───── AVAILABLE DATA ─────

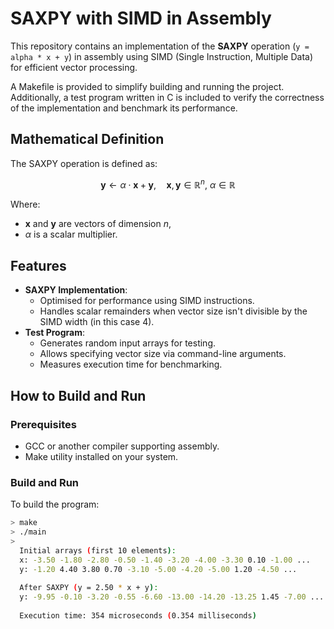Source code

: # SAXPY with SIMD in Assembly

This repository contains an implementation of the **SAXPY** operation (`y = alpha * x + y`) in assembly using SIMD (Single Instruction, Multiple Data) for efficient vector processing.

A Makefile is provided to simplify building and running the project. Additionally, a test program written in C is included to verify the correctness of the implementation and benchmark its performance.

## Mathematical Definition

The SAXPY operation is defined as:

$$
\mathbf{y} \gets \alpha \cdot \mathbf{x} + \mathbf{y}, \quad \mathbf{x}, \mathbf{y} \in \mathbb{R}^n, \ \alpha \in \mathbb{R}
$$

Where:
- $\mathbf{x}$ and $\mathbf{y}$ are vectors of dimension $n$,
- $\alpha$ is a scalar multiplier.

## Features
- **SAXPY Implementation**:
  - Optimised for performance using SIMD instructions.
  - Handles scalar remainders when vector size isn't divisible by the SIMD width (in this case 4).
- **Test Program**:
  - Generates random input arrays for testing.
  - Allows specifying vector size via command-line arguments.
  - Measures execution time for benchmarking.

## How to Build and Run

### Prerequisites
- GCC or another compiler supporting assembly.
- Make utility installed on your system.

### Build and Run
To build the program:
```bash
> make
> ./main
>
  Initial arrays (first 10 elements):
  x: -3.50 -1.80 -2.80 -0.50 -1.40 -3.20 -4.00 -3.30 0.10 -1.00 ...
  y: -1.20 4.40 3.80 0.70 -3.10 -5.00 -4.20 -5.00 1.20 -4.50 ...
  
  After SAXPY (y = 2.50 * x + y):
  y: -9.95 -0.10 -3.20 -0.55 -6.60 -13.00 -14.20 -13.25 1.45 -7.00 ...
  
  Execution time: 354 microseconds (0.354 milliseconds)
```
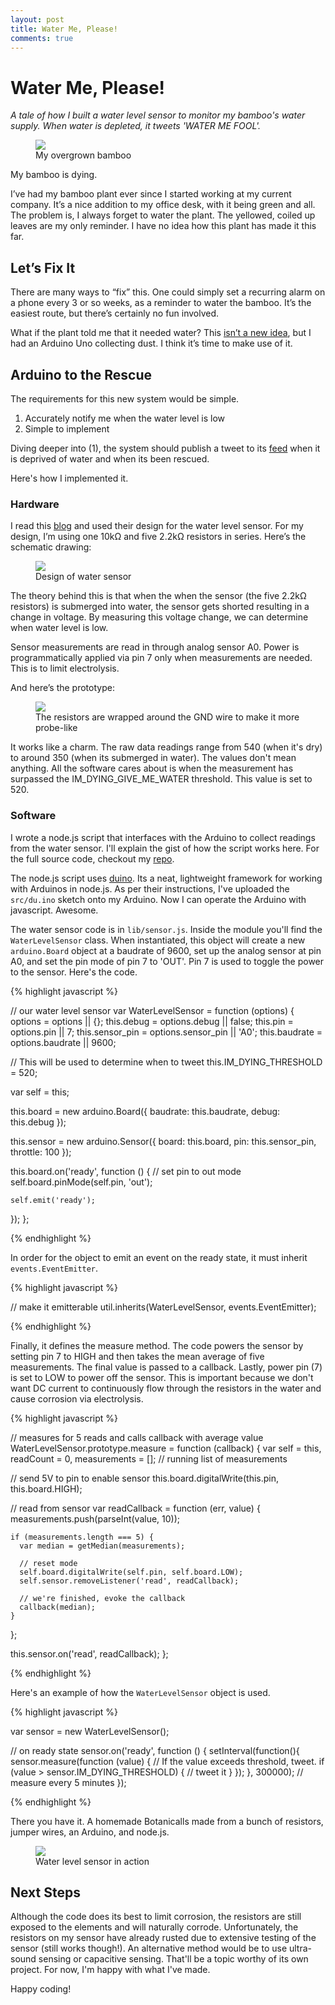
 ```yaml
---
layout: post
title: Water Me, Please!
comments: true
---
```



# Water Me, Please!

_A tale of how I built a water level sensor to monitor my bamboo's water supply.  When water is depleted, it tweets 'WATER ME FOOL'._

<figure>
	<img src="{{ site.url }}/assets/images/water-me-please-bamboo.jpg">
	<figcaption>My overgrown bamboo</figcaption>
</figure>

My bamboo is dying.

I’ve had my bamboo plant ever since I started working at my current company. It’s a nice addition to my office desk, with it being green and all. The problem is, I always forget to water the plant. The yellowed, coiled up leaves are my only reminder. I have no idea how this plant has made it this far.

## Let’s Fix It

There are many ways to “fix” this. One could simply set a recurring alarm on a phone every 3 or so weeks, as a reminder to water the bamboo. It’s the easiest route, but there’s certainly no fun involved.

What if the plant told me that it needed water? This [isn’t a new idea](http://www.botanicalls.com/), but I had an Arduino Uno collecting dust. I think it’s time to make use of it.

## Arduino to the Rescue

The requirements for this new system would be simple.

1. Accurately notify me when the water level is low
2. Simple to implement

Diving deeper into (1), the system should publish a tweet to its [feed](https://twitter.com/kensplant) when it is deprived of water and when its been rescued.

Here's how I implemented it.

### Hardware

I read this [blog](http://lifeboatfarm.wordpress.com/2009/12/28/arduino-water-level-gauge/) and used their design for the water level sensor. For my design, I’m using one 10kΩ and five 2.2kΩ resistors in series. Here’s the schematic drawing:

<figure>
	<img src="{{ site.url }}/assets/images/water-me-please-schematic.png">
	<figcaption>Design of water sensor</figcaption>
</figure>

The theory behind this is that when the when the sensor (the five 2.2kΩ resistors) is submerged into water, the sensor gets shorted resulting in a change in voltage.  By measuring this voltage change, we can determine when water level is low.

Sensor measurements are read in through analog sensor A0.  Power is programmatically applied via pin 7 only when measurements are needed. This is to limit electrolysis.

And here’s the prototype:

<figure>
	<img src="{{ site.url }}/assets/images/water-me-please-prototype.jpg">
	<figcaption>The resistors are wrapped around the GND wire to make it more probe-like</figcaption>
</figure>

It works like a charm.  The raw data readings range from 540 (when it's dry) to around 350 (when its submerged in water).  The values don't mean anything.  All the software cares about is when the measurement has surpassed the IM_DYING_GIVE_ME_WATER threshold.  This value is set to 520.

### Software

I wrote a node.js script that interfaces with the Arduino to collect readings from the water sensor.  I'll explain the gist of how the script works here.  For the full source code, checkout my [repo](https://github.com/khirakawa/water-me-please).

The node.js script uses [duino](https://github.com/ecto/duino).  Its a neat, lightweight framework for working with Arduinos in node.js. As per their instructions, I've uploaded the `src/du.ino` sketch onto my Arduino.  Now I can operate the Arduino with javascript. Awesome.

The water sensor code is in `lib/sensor.js`.  Inside the module you'll find the `WaterLevelSensor` class.  When instantiated, this object will create a new `arduino.Board` object at a baudrate of 9600, set up the analog sensor at pin A0, and set the pin mode of pin 7 to 'OUT'.  Pin 7 is used to toggle the power to the sensor.  Here's the code.

{% highlight javascript %}

// our water level sensor
var WaterLevelSensor = function (options) {
  options = options || {};
  this.debug = options.debug || false;
  this.pin = options.pin || 7;
  this.sensor_pin = options.sensor_pin || 'A0';
  this.baudrate = options.baudrate || 9600;

  // This will be used to determine when to tweet
  this.IM_DYING_THRESHOLD = 520;

  var self = this;

  this.board = new arduino.Board({
    baudrate: this.baudrate,
    debug: this.debug
  });

  this.sensor = new arduino.Sensor({
    board: this.board,
    pin: this.sensor_pin,
    throttle: 100
  });

  this.board.on('ready', function () {
    // set pin to out mode
    self.board.pinMode(self.pin, 'out');

    self.emit('ready');
  });
};

{% endhighlight %}

In order for the object to emit an event on the ready state, it must inherit `events.EventEmitter`.

{% highlight javascript %}

// make it emitterable
util.inherits(WaterLevelSensor, events.EventEmitter);

{% endhighlight %}

Finally, it defines the measure method.  The code powers the sensor by setting pin 7 to HIGH and then takes the mean average of five measurements.  The final value is passed to a callback.  Lastly, power pin (7) is set to LOW to power off the sensor.  This is important because we don't want DC current to continuously flow through the resistors in the water and cause corrosion via electrolysis.

{% highlight javascript %}

// measures for 5 reads and calls callback with average value
WaterLevelSensor.prototype.measure = function (callback) {
  var self = this,
    readCount = 0,
    measurements = []; // running list of measurements

  // send 5V to pin to enable sensor
  this.board.digitalWrite(this.pin, this.board.HIGH);

  // read from sensor
  var readCallback = function (err, value) {
    measurements.push(parseInt(value, 10));

    if (measurements.length === 5) {
      var median = getMedian(measurements);

      // reset mode
      self.board.digitalWrite(self.pin, self.board.LOW);
      self.sensor.removeListener('read', readCallback);

      // we're finished, evoke the callback
      callback(median);
    }
  };

  this.sensor.on('read', readCallback);
};

{% endhighlight %}

Here's an example of how the `WaterLevelSensor` object is used.

{% highlight javascript %}

var sensor = new WaterLevelSensor();

// on ready state
sensor.on('ready', function () {
  setInterval(function(){
    sensor.measure(function (value) {
      // If the value exceeds threshold, tweet.
      if (value > sensor.IM_DYING_THRESHOLD) {
        // tweet it
      }
    });
  }, 300000); // measure every 5 minutes
});

{% endhighlight %}

There you have it.  A homemade Botanicalls made from a bunch of resistors, jumper wires, an Arduino, and node.js.

<figure>
	<img src="{{ site.url }}/assets/images/water-me-please-final.jpg">
	<figcaption>Water level sensor in action</figcaption>
</figure>

## Next Steps

Although the code does its best to limit corrosion, the resistors are still exposed to the elements and will naturally corrode.  Unfortunately, the resistors on my sensor have already rusted due to extensive testing of the sensor (still works though!).  An alternative method would be to use ultra-sound sensing or capacitive sensing.  That'll be a topic worthy of its own project.  For now, I'm happy with what I've made.

Happy coding!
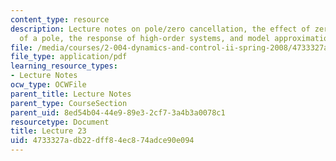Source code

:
 ```yaml
---
content_type: resource
description: Lecture notes on pole/zero cancellation, the effect of zeros in the proximity
  of a pole, the response of high-order systems, and model approximation.
file: /media/courses/2-004-dynamics-and-control-ii-spring-2008/4733327adb22dff84ec874adce90e094_lecture_23.pdf
file_type: application/pdf
learning_resource_types:
- Lecture Notes
ocw_type: OCWFile
parent_title: Lecture Notes
parent_type: CourseSection
parent_uid: 8ed54b04-44e9-89e3-2cf7-3a4b3a0078c1
resourcetype: Document
title: Lecture 23
uid: 4733327a-db22-dff8-4ec8-74adce90e094
---
```


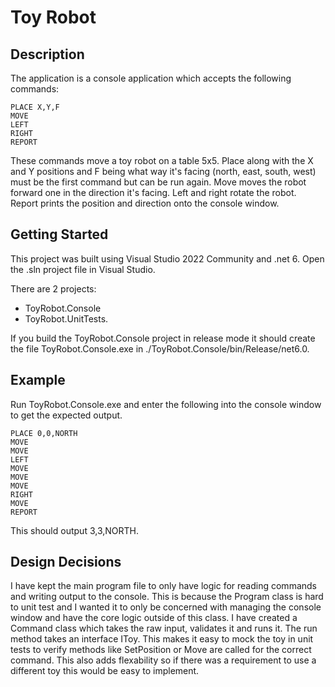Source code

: ﻿# Toy Robot
## Description
The application is a console application which accepts the following commands:
```
PLACE X,Y,F
MOVE
LEFT
RIGHT
REPORT
```
These commands move a toy robot on a table 5x5.
Place along with the X and Y positions and F being what way it's facing (north, east, south, west) must be the first command but can be run again.
Move moves the robot forward one in the direction it's facing.
Left and right rotate the robot.
Report prints the position and direction onto the console window.
## Getting Started
This project was built using Visual Studio 2022 Community and .net 6.
Open the .sln project file in Visual Studio.

There are 2 projects:

* ToyRobot.Console
* ToyRobot.UnitTests.

If you build the ToyRobot.Console project in release mode it should create the file ToyRobot.Console.exe in ./ToyRobot.Console/bin/Release/net6.0.
## Example
Run ToyRobot.Console.exe and enter the following into the console window to get the expected output.
```
PLACE 0,0,NORTH
MOVE
MOVE
LEFT
MOVE
MOVE
MOVE
RIGHT
MOVE
REPORT
```
This should output 3,3,NORTH.
## Design Decisions
I have kept the main program file to only have logic for reading commands and writing output to the console. This is because the Program class
is hard to unit test and I wanted it to only be concerned with managing the console window and have the core logic outside of this class.
I have created a Command class which takes the raw input, validates it and runs it. The run method takes an interface IToy. This makes it easy
to mock the toy in unit tests to verify methods like SetPosition or Move are called for the correct command. This also adds flexability so
if there was a requirement to use a different toy this would be easy to implement.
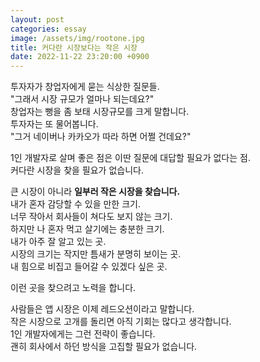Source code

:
 ```yaml
---
layout: post
categories: essay
image: /assets/img/rootone.jpg
title: 커다란 시장보다는 작은 시장
date: 2022-11-22 23:20:00 +0900
---
```


투자자가 창업자에게 묻는 식상한 질문들.  
"그래서 시장 규모가 얼마나 되는데요?"  
창업자는 뻥을 좀 보태 시장규모를 크게 말합니다.  
투자자는 또 물어봅니다.  
"그거 네이버나 카카오가 따라 하면 어쩔 건데요?"

1인 개발자로 살며 좋은 점은 이딴 질문에 대답할 필요가 없다는 점.  
커다란 시장을 찾을 필요가 없습니다.

큰 시장이 아니라 **일부러 작은 시장을 찾습니다.**  
내가 혼자 감당할 수 있을 만한 크기.  
너무 작아서 회사들이 쳐다도 보지 않는 크기.  
하지만 나 혼자 먹고 살기에는 충분한 크기.  
내가 아주 잘 알고 있는 곳.  
시장의 크기는 작지만 틈새가 분명히 보이는 곳.  
내 힘으로 비집고 들어갈 수 있겠다 싶은 곳.

이런 곳을 찾으려고 노력을 합니다.

사람들은 앱 시장은 이제 레드오션이라고 말합니다.   
작은 시장으로 고개를 돌리면 아직 기회는 많다고 생각합니다.  
1인 개발자에게는 그런 전략이 좋습니다.  
괜히 회사에서 하던 방식을 고집할 필요가 없습니다.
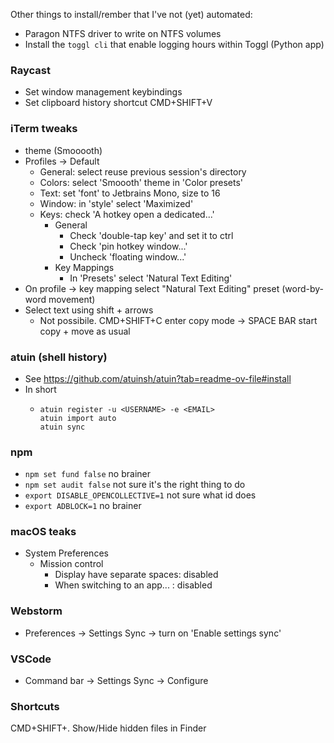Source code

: Other things to install/rember that I've not (yet) automated:

-   Paragon NTFS driver to write on NTFS volumes
-   Install the `toggl cli` that enable logging hours within Toggl (Python app)

### Raycast

-   Set window management keybindings
-   Set clipboard history shortcut CMD+SHIFT+V

### iTerm tweaks

-   theme (Smooooth)
-   Profiles -> Default
    -   General: select reuse previous session's directory
    -   Colors: select 'Smoooth' theme in 'Color presets'
    -   Text: set 'font' to Jetbrains Mono, size to 16
    -   Window: in 'style' select 'Maximized'
    -   Keys: check 'A hotkey open a dedicated...'
        -   General
            -   Check 'double-tap key' and set it to ctrl
            -   Check 'pin hotkey window...'
            -   Uncheck 'floating window...'
        -   Key Mappings
            -   In 'Presets' select 'Natural Text Editing'
-   On profile -> key mapping select "Natural Text Editing" preset (word-by-word movement)
-   Select text using shift + arrows
    -   Not possibile. CMD+SHIFT+C enter copy mode -> SPACE BAR start copy + move as usual

### atuin (shell history)

-   See https://github.com/atuinsh/atuin?tab=readme-ov-file#install
-   In short
    -   ```
        atuin register -u <USERNAME> -e <EMAIL>
        atuin import auto
        atuin sync
        ```

### npm

-   `npm set fund false` no brainer
-   `npm set audit false` not sure it's the right thing to do
-   `export DISABLE_OPENCOLLECTIVE=1` not sure what id does
-   `export ADBLOCK=1` no brainer

### macOS teaks

-   System Preferences
    -   Mission control
        -   Display have separate spaces: disabled
        -   When switching to an app... : disabled

### Webstorm

-   Preferences -> Settings Sync -> turn on 'Enable settings sync'

### VSCode

-   Command bar -> Settings Sync -> Configure

### Shortcuts

CMD+SHIFT+. Show/Hide hidden files in Finder
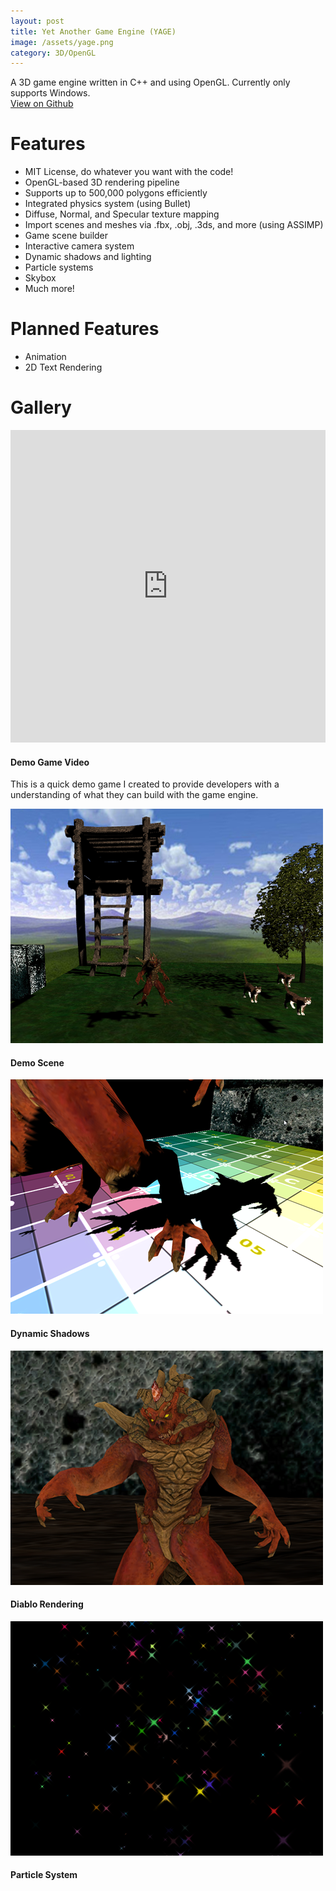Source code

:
 ```yaml
---
layout: post
title: Yet Another Game Engine (YAGE)
image: /assets/yage.png
category: 3D/OpenGL
---
```

A 3D game engine written in C++ and using OpenGL. Currently only supports Windows.<br />
<a href="https://github.com/ScareZoneDev/ScareZone" class="button">
  <i class="fa fa-github" aria-hidden="true"></i> View on Github
</a>

# Features

* MIT License, do whatever you want with the code!
* OpenGL-based 3D rendering pipeline
* Supports up to 500,000 polygons efficiently
* Integrated physics system (using Bullet)
* Diffuse, Normal, and Specular texture mapping
* Import scenes and meshes via .fbx, .obj, .3ds, and more (using ASSIMP)
* Game scene builder
* Interactive camera system
* Dynamic shadows and lighting
* Particle systems
* Skybox
* Much more!

# Planned Features
* Animation
* 2D Text Rendering

# Gallery
<div class="gallery">
  <div class="item full">
    <iframe
      width="100%" height="500"
      src="https://www.youtube.com/embed/XEKZT7AJ788"
      frameborder="0" allowfullscreen
    ></iframe>
    <div class="caption">
      <h4>Demo Game Video</h4>
      <p>
        This is a quick demo game I created to provide developers
        with a understanding of what they can build with the game engine.
      </p>
    </div>
  </div>
  <div class="item">
   <img src="/assets/yage/demo.png" alt="Demo Screenshot" />
   <div class="caption"><h4>Demo Scene</h4></div>
  </div>
  <div class="item">
    <img src="/assets/yage/shadows.png" alt="Shadows Screenshot" />
    <div class="caption"><h4>Dynamic Shadows</h4></div>
  </div>
  <div class="item">
    <img src="/assets/yage/diablo.png" alt="Diablo Screenshot" />
    <div class="caption"><h4>Diablo Rendering</h4></div>
  </div>
  <div class="item">
    <img src="/assets/yage/particles.png" alt="Particles Screenshot" />
    <div class="caption"><h4>Particle System</h4></div>
  </div>
</div>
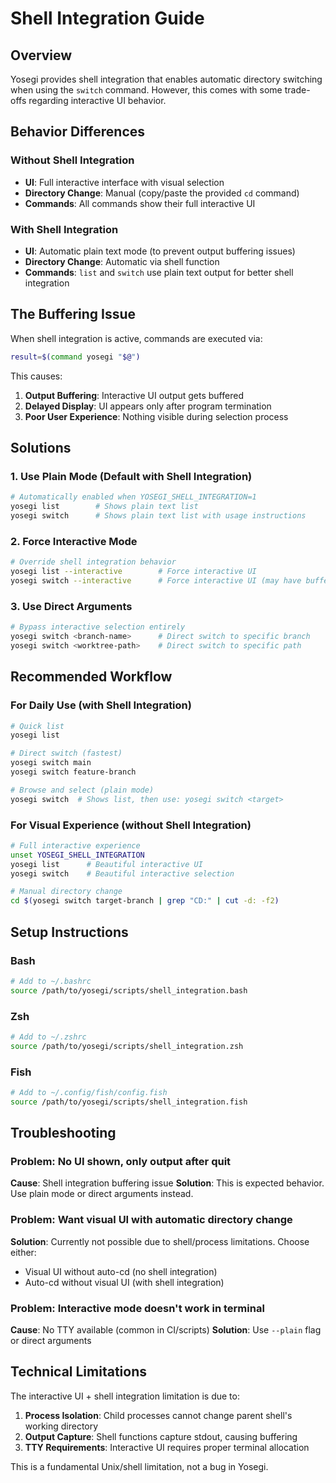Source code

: # Shell Integration Guide

## Overview

Yosegi provides shell integration that enables automatic directory switching when using the `switch` command. However, this comes with some trade-offs regarding interactive UI behavior.

## Behavior Differences

### Without Shell Integration
- **UI**: Full interactive interface with visual selection
- **Directory Change**: Manual (copy/paste the provided `cd` command)
- **Commands**: All commands show their full interactive UI

### With Shell Integration
- **UI**: Automatic plain text mode (to prevent output buffering issues)
- **Directory Change**: Automatic via shell function
- **Commands**: `list` and `switch` use plain text output for better shell integration

## The Buffering Issue

When shell integration is active, commands are executed via:
```bash
result=$(command yosegi "$@")
```

This causes:
1. **Output Buffering**: Interactive UI output gets buffered
2. **Delayed Display**: UI appears only after program termination
3. **Poor User Experience**: Nothing visible during selection process

## Solutions

### 1. Use Plain Mode (Default with Shell Integration)
```bash
# Automatically enabled when YOSEGI_SHELL_INTEGRATION=1
yosegi list        # Shows plain text list
yosegi switch      # Shows plain text list with usage instructions
```

### 2. Force Interactive Mode
```bash
# Override shell integration behavior
yosegi list --interactive        # Force interactive UI
yosegi switch --interactive      # Force interactive UI (may have buffering issues)
```

### 3. Use Direct Arguments
```bash
# Bypass interactive selection entirely
yosegi switch <branch-name>      # Direct switch to specific branch
yosegi switch <worktree-path>    # Direct switch to specific path
```

## Recommended Workflow

### For Daily Use (with Shell Integration)
```bash
# Quick list
yosegi list

# Direct switch (fastest)
yosegi switch main
yosegi switch feature-branch

# Browse and select (plain mode)
yosegi switch  # Shows list, then use: yosegi switch <target>
```

### For Visual Experience (without Shell Integration)
```bash
# Full interactive experience
unset YOSEGI_SHELL_INTEGRATION
yosegi list      # Beautiful interactive UI
yosegi switch    # Beautiful interactive selection

# Manual directory change
cd $(yosegi switch target-branch | grep "CD:" | cut -d: -f2)
```

## Setup Instructions

### Bash
```bash
# Add to ~/.bashrc
source /path/to/yosegi/scripts/shell_integration.bash
```

### Zsh
```bash
# Add to ~/.zshrc
source /path/to/yosegi/scripts/shell_integration.zsh
```

### Fish
```bash
# Add to ~/.config/fish/config.fish
source /path/to/yosegi/scripts/shell_integration.fish
```

## Troubleshooting

### Problem: No UI shown, only output after quit
**Cause**: Shell integration buffering issue
**Solution**: This is expected behavior. Use plain mode or direct arguments instead.

### Problem: Want visual UI with automatic directory change
**Solution**: Currently not possible due to shell/process limitations. Choose either:
- Visual UI without auto-cd (no shell integration)
- Auto-cd without visual UI (with shell integration)

### Problem: Interactive mode doesn't work in terminal
**Cause**: No TTY available (common in CI/scripts)
**Solution**: Use `--plain` flag or direct arguments

## Technical Limitations

The interactive UI + shell integration limitation is due to:

1. **Process Isolation**: Child processes cannot change parent shell's working directory
2. **Output Capture**: Shell functions capture stdout, causing buffering
3. **TTY Requirements**: Interactive UI requires proper terminal allocation

This is a fundamental Unix/shell limitation, not a bug in Yosegi.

─────

**WHAT YOU WILL DO**.
Look through the data above for the word "systems". Report each line where it occurs.

**ANSWER SECTION**.
  of a pole, the response of high-order systems, and model approximation.
* Particle systems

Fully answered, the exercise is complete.